Android 17 is set to introduce a new gaming mode for foldable phones that uses the lower half of the inner display as a virtual controller while games run on the upper screen. The feature is designed to make foldables feel closer to a Nintendo DS style handheld without requiring a Bluetooth controller or clip on accessory.

The new mode is expected to work with controller compatible Android games rather than relying only on touch overlays. Android will emulate a physical controller at the system level, allowing the virtual controls to behave more like a connected gamepad.

That could make foldable phones more useful for people who play racing games, action titles, cloud games, emulators, or controller focused Android releases. It also gives Android a new reason to push foldable hardware beyond multitasking and large screen media use.

Android 17 Splits the Foldable Screen Into Game and Controller Areas

When enabled, the new gaming mode divides a foldable phone’s main display into two sections. The top half displays the game, while the lower half becomes a dynamic on screen controller.

The controller includes the buttons most people would expect from a console style setup. Android 17 can show two analogue sticks, a D pad, A, B, X, and Y buttons, shoulder buttons, trigger controls, and a start button.

The system is meant to work with games that already support physical controllers.
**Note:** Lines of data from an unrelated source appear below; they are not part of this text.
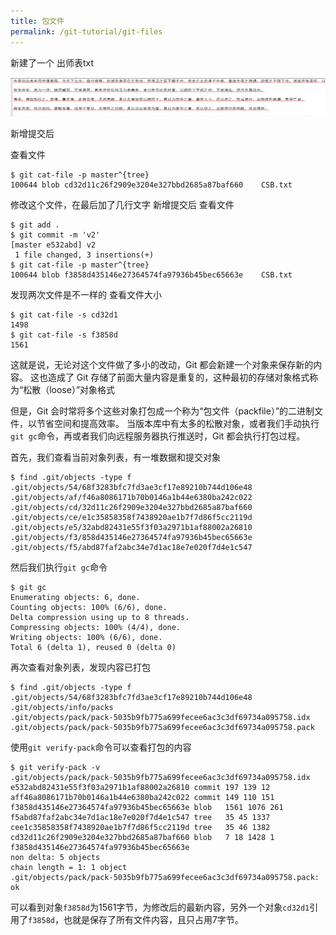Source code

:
 ```yaml
---
title: 包文件
permalink: /git-tutorial/git-files
---
```


新建了一个 出师表txt

![图片](./../../../.vuepress/public/images/0hvzNnN8rcJ9Iyx8.png)

新增提交后

查看文件

```shell
$ git cat-file -p master^{tree}
100644 blob cd32d11c26f2909e3204e327bbd2685a87baf660    CSB.txt
```
修改这个文件，在最后加了几行文字
新增提交后 查看文件

```shell
$ git add .
$ git commit -m 'v2'
[master e532abd] v2
 1 file changed, 3 insertions(+)
$ git cat-file -p master^{tree}
100644 blob f3858d435146e27364574fa97936b45bec65663e    CSB.txt
```
发现两次文件是不一样的
查看文件大小

```shell
$ git cat-file -s cd32d1
1498
$ git cat-file -s f3858d
1561
```
这就是说，无论对这个文件做了多小的改动，Git 都会新建一个对象来保存新的内容。
这也造成了 Git 存储了前面大量内容是重复的，这种最初的存储对象格式称为“松散（loose）”对象格式

但是，Git 会时常将多个这些对象打包成一个称为“包文件（packfile）”的二进制文件，以节省空间和提高效率。 当版本库中有太多的松散对象，或者我们手动执行`git gc`命令，再或者我们向远程服务器执行推送时，Git 都会执行打包过程。

首先，我们查看当前对象列表，有一堆数据和提交对象

```shell
$ find .git/objects -type f
.git/objects/54/68f3283bfc7fd3ae3cf17e89210b744d106e48
.git/objects/af/f46a8086171b70b0146a1b44e6380ba242c022
.git/objects/cd/32d11c26f2909e3204e327bbd2685a87baf660
.git/objects/ce/e1c35858358f7438920ae1b7f7d86f5cc2119d
.git/objects/e5/32abd82431e55f3f03a2971b1af88002a26810
.git/objects/f3/858d435146e27364574fa97936b45bec65663e
.git/objects/f5/abd87faf2abc34e7d1ac18e7e020f7d4e1c547
```
然后我们执行`git gc`命令
```shell
$ git gc
Enumerating objects: 6, done.
Counting objects: 100% (6/6), done.
Delta compression using up to 8 threads.
Compressing objects: 100% (4/4), done.
Writing objects: 100% (6/6), done.
Total 6 (delta 1), reused 0 (delta 0)
```
再次查看对象列表，发现内容已打包
```shell
$ find .git/objects -type f
.git/objects/54/68f3283bfc7fd3ae3cf17e89210b744d106e48
.git/objects/info/packs
.git/objects/pack/pack-5035b9fb775a699fecee6ac3c3df69734a095758.idx
.git/objects/pack/pack-5035b9fb775a699fecee6ac3c3df69734a095758.pack
```
使用`git verify-pack`命令可以查看打包的内容
```shell
$ git verify-pack -v 
.git/objects/pack/pack-5035b9fb775a699fecee6ac3c3df69734a095758.idx
e532abd82431e55f3f03a2971b1af88002a26810 commit 197 139 12
aff46a8086171b70b0146a1b44e6380ba242c022 commit 149 110 151
f3858d435146e27364574fa97936b45bec65663e blob   1561 1076 261
f5abd87faf2abc34e7d1ac18e7e020f7d4e1c547 tree   35 45 1337
cee1c35858358f7438920ae1b7f7d86f5cc2119d tree   35 46 1382
cd32d11c26f2909e3204e327bbd2685a87baf660 blob   7 18 1428 1 
f3858d435146e27364574fa97936b45bec65663e
non delta: 5 objects
chain length = 1: 1 object
.git/objects/pack/pack-5035b9fb775a699fecee6ac3c3df69734a095758.pack: ok
```
可以看到对象`f3858d`为1561字节，为修改后的最新内容，另外一个对象`cd32d1`引用了`f3858d`，也就是保存了所有文件内容，且只占用7字节。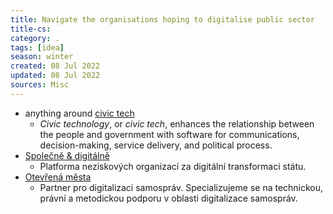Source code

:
 ```yaml
---
title: Navigate the organisations hoping to digitalise public sector
title-cs: 
category: .
tags: [idea]
season: winter
created: 08 Jul 2022
updated: 08 Jul 2022
sources: Misc
---
```


- anything around [civic tech](https://en.wikipedia.org/wiki/Civic_technology)
	- *Civic technology*, or *civic tech*, enhances the relationship between the people and government with software for communications, decision-making, service delivery, and political process.
- [Společně & digitálně](https://spolecneadigitalne.cz/)
	- Platforma neziskových organizací za digitální transformaci státu.
- [Otevřená města](https://otevrenamesta.cz/)
	- Partner pro digitalizaci samospráv. Specializujeme se na technickou, právní a metodickou podporu v oblasti digitalizace samospráv.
Instead of forcing a game to treat every input as a normal screen tap, Android presents the virtual controller as a hardware style input device.

FeatureWhat it does
Split screen layoutKeeps gameplay on top and controls below
Virtual gamepadAdds sticks, D pad, action buttons, and triggers
System level inputMakes controls act like a physical controller
Dynamic layoutsAdjusts controls based on the game
Haptic feedbackAdds vibration response to virtual controls
Physical controller detectionHides the on screen gamepad when a controller connects

Players Will Be Able to Adjust the Controller Layout

Android 17 is expected to include several customisation options for the new foldable gaming mode. Players can choose between different thumbstick layouts, including an inline design or a staggered design.

You will also be able to resize the on screen buttons, switch between light and dark controller themes, and enable or disable haptic feedback. These settings should help make the controls easier to use across foldables with different screen sizes and aspect ratios.

The virtual controller will not appear in every game. Android is designed to keep it hidden when you open a title that relies entirely on normal touch controls. It will also disappear automatically when you connect a physical gamepad.

Foldable Gaming Mode Could Make Android Phones More Useful for Gaming

Foldable phones have large internal displays, but they have not always offered a clear advantage for gaming beyond giving you more screen space. Android 17’s controller mode gives those devices a more specific purpose by turning their form factor into something closer to a portable clamshell console.

The feature is expected to arrive in the coming months as part of Android 17, with Google’s Pixel foldables likely among the first devices to receive it. Other Android manufacturers should be able to adapt the core feature for their own foldable hardware because it is built into the Android platform.

Touchscreen controls will still have limitations compared with physical buttons, especially in fast action games. However, the new mode could make foldables much more convenient for controller supported games when you do not want to carry extra accessories.